STAR GAZING
Celebrities – we love them. They wear horny clothes, shag each other, sob at awards ceremonies, and get caught where they shouldn’t, looking dreadful.
They’re magnets for paparazzi, jailbait and kiss ‘n’ tellers – and the attention they live for and love, is the attention they loathe.
Vacuous though it may be, celebrities sell papers and celebrities sell – full stop.
Journalist Toby Young has made a living out of trying to lig around with the stars, and telling us how maverick and iconoclastic he is.
Being a wannabe starf**ker is sad – regularly telling everybody that you’re a starf**ker is even more so.
But if you’re able to hide behind a barrier of ironic self-deprecation, then it’s all right. It’s particularly all right when the media pay good money to hear all about it.
This week, the ruthlessly self-interested, self-promoting Toby has managed to generate exceptional levels of coverage for the launch of his ‘autobiography’, by judiciously leaking shock-horror material from the book.
He recounts how he procured cocaine for Keith Allen and Damien Hirst at 11am in the Groucho Club prior to a photo-shoot for Vanity Fair.
This tale – as Toby well knew – has all the elements necessary to set the presses on fire: celebs, drugs, a famous media haunt, and a vague insinuation that this is the kind of behaviour Vanity Fair condones.
If Toby had decided to tell everybody about how he’d got some cocaine for Jon Smith and Phil Brown at The Queen’s Head before they went off to fit a central heating system for Mrs Green at number 27, it wouldn’t have ignited the frenzy of sales promotion (sorry, news) that ensued.
All that the hapless Groucho Club could do was to fan the bonfire by releasing a sober denunciation (the bog standard, off-the-shelf statement taken from the drugs-on-premises section of the damage-limitation file) and (delightfully for Toby) banning him as a member.
Tabloid sensationalism developed into broadsheet socio-cultural analysis of cocaine consumption amongst the middle classes, and spice was added with some more irrelevant name-dropping relating to the new owner of the club, poor old Matthew Freud.
Meanwhile this week another journalist’s book has slipped silently onto the shelves.
It’s entitled An Audience with an Elephant, and it’s written by Byron Rogers.
Byron Rogers is a man who is perversely uninterested in producing yet another three-page photo-feature about Kylie Minogue’s frock.
Instead, he meanders off round the country, and returns to Fleet Street with strange and intriguing tales about an octogenarian triathlete, or a man who fell off a church, or a wallpaper salesman from Penarth who caught a 9ft sturgeon, or an encounter with a Mr Sparry, whose claim to fame is that he has friends round to tea a lot.
Byron is not wilfully whimsical – he’s just interested in things, and he gives them extraordinary life through the power of his writing.
Most remarkably, he makes a living by recounting these strange stories.

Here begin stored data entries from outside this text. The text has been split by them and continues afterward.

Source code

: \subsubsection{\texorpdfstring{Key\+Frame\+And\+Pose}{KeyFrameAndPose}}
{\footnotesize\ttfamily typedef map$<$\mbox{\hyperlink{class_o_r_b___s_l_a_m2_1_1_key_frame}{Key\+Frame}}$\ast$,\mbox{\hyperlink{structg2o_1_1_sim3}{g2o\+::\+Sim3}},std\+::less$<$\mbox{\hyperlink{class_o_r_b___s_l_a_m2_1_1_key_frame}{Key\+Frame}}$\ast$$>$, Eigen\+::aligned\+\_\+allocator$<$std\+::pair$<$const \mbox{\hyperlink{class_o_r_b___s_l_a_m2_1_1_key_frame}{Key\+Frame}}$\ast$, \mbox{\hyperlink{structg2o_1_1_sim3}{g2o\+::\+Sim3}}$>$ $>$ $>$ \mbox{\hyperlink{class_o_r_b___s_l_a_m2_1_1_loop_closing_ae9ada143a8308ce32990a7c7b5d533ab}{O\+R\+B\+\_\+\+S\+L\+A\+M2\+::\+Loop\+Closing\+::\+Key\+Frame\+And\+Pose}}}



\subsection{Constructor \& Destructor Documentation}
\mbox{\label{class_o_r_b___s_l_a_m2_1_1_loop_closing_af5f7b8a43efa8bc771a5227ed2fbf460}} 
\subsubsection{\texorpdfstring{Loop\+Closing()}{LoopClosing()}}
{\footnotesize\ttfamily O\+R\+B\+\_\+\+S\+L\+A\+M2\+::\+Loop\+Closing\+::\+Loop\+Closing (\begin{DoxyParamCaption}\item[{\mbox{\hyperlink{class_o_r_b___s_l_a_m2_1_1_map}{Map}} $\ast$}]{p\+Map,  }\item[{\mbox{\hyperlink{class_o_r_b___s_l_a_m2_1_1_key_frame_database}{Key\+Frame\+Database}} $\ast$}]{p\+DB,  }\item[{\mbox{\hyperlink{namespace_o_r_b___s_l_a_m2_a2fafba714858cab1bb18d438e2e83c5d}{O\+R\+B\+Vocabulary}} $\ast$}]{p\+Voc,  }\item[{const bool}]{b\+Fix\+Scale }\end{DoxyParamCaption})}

Unfortunately, Byron’s chance of generating a furore in the media to create publicity for the launch of this volume, is virtually nil.
Both Toby and Byron are journalists, but according to two very different definitions of the term.
Toby is a capable journalist in the currently accepted sense – a fairly talented PR who wants to be a celebrity, and so writes about himself and his proximity to the stars.
Byron is a great journalist from an older school – a highly talented reporter who writes about other people.
I’m not going all rose-tinted on you by saying this, because it’s clear that the media pendulum is swinging away from the endless (and endlessly limited) agenda of celebrity drugs/sex/rock and roll.
Whatever people might think of him, when Piers Morgan tells the world he’s wearying of this daily diet and is looking for something more stimulating for his readers, it has to have some significance.
Perhaps we are witnessing the start of a shift in journalism from lifestyle to life.
All the same, congratulations to Toby Young for a great PR job well done. I don’t know what the book’s like. I suspect that I will read Byron’s first. Its £12.99 in all good bookshops now.